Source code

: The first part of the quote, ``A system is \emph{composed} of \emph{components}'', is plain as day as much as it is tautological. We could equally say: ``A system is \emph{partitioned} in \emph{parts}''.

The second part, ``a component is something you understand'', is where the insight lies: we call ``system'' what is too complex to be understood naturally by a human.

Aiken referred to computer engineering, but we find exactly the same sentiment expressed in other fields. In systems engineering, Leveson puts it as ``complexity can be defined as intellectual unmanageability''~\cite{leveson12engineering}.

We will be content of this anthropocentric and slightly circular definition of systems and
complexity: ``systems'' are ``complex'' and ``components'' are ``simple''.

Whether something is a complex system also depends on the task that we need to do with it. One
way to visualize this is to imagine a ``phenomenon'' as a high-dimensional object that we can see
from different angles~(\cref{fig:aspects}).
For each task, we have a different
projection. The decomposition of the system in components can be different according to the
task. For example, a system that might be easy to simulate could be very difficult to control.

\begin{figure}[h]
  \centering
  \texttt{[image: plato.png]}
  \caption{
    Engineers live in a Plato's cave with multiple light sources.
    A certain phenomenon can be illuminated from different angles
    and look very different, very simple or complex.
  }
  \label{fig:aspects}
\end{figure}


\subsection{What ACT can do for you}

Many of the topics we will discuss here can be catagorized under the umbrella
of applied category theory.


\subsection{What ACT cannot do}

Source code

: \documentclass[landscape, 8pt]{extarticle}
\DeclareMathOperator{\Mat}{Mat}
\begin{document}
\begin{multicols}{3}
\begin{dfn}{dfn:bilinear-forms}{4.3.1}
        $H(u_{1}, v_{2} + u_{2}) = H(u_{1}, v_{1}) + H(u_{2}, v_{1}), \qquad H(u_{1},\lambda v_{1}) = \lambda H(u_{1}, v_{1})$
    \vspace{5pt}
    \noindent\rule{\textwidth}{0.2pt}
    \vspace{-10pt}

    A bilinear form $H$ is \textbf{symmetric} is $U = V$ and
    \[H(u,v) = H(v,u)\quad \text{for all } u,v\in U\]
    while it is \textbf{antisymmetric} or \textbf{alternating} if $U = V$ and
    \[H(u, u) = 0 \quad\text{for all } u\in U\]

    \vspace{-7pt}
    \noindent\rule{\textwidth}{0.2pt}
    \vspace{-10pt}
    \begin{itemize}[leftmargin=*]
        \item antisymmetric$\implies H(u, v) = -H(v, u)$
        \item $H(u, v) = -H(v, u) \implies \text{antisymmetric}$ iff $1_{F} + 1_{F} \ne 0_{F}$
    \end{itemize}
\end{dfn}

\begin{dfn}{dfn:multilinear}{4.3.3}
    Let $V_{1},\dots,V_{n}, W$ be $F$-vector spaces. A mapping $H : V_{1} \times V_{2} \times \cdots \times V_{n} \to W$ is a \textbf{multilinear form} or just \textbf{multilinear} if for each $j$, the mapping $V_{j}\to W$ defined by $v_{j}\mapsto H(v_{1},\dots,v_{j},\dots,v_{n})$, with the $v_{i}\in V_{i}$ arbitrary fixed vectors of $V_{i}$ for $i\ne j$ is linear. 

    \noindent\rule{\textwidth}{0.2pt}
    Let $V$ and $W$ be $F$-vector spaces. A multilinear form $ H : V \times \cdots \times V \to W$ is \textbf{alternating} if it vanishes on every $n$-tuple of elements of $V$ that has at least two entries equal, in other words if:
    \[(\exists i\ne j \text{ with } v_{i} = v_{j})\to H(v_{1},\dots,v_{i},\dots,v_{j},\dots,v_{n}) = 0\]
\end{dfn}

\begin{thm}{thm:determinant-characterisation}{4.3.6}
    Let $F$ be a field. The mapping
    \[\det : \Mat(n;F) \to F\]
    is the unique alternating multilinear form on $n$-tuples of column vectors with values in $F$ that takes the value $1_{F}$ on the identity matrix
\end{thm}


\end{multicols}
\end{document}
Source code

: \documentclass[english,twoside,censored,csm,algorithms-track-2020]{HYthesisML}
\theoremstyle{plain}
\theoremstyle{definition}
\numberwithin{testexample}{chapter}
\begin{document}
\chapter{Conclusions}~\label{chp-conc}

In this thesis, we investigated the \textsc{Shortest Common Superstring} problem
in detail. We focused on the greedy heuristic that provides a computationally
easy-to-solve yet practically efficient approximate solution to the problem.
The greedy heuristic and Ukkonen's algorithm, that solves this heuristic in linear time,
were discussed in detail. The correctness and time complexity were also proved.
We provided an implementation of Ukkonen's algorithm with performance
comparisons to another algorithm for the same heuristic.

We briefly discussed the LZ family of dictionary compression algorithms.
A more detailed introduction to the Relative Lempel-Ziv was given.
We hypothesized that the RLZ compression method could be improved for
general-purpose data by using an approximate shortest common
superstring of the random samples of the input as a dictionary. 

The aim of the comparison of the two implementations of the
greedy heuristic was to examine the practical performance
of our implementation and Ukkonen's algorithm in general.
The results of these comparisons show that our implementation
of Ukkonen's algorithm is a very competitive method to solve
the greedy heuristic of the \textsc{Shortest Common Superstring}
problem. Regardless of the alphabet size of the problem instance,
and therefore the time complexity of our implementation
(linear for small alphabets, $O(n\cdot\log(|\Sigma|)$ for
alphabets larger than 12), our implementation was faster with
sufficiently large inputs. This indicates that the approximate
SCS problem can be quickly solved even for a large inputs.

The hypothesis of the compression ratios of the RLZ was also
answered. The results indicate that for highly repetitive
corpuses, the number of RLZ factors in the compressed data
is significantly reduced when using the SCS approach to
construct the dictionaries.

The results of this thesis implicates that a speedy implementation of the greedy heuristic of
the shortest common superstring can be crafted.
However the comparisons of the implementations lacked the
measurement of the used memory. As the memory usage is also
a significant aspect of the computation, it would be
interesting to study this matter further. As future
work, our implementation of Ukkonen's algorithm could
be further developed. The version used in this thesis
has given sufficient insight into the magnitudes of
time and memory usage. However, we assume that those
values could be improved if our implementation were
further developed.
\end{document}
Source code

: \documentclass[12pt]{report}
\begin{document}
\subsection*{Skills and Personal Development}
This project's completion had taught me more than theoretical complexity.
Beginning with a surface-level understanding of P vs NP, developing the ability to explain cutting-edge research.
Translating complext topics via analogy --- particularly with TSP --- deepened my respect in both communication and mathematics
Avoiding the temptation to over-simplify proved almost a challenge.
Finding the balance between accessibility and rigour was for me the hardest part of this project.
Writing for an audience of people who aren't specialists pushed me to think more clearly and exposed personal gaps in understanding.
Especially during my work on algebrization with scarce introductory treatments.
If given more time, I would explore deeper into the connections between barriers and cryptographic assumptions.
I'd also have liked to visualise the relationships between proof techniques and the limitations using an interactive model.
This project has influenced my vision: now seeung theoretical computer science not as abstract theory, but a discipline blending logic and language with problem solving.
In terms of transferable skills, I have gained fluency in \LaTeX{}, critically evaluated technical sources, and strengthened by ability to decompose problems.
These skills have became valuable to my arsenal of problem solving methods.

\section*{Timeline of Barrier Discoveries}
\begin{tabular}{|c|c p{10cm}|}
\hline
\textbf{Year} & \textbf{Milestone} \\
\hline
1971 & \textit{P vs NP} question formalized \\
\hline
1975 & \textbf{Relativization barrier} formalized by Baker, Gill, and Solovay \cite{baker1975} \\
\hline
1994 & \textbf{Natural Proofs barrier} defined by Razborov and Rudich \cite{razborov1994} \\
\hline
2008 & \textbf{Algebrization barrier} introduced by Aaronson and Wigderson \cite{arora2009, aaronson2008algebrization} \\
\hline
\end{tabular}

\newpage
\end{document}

------

What is being asked
Among the preceding records, how many lines include the word "than"? Reply with the number only.

Solved exercise
2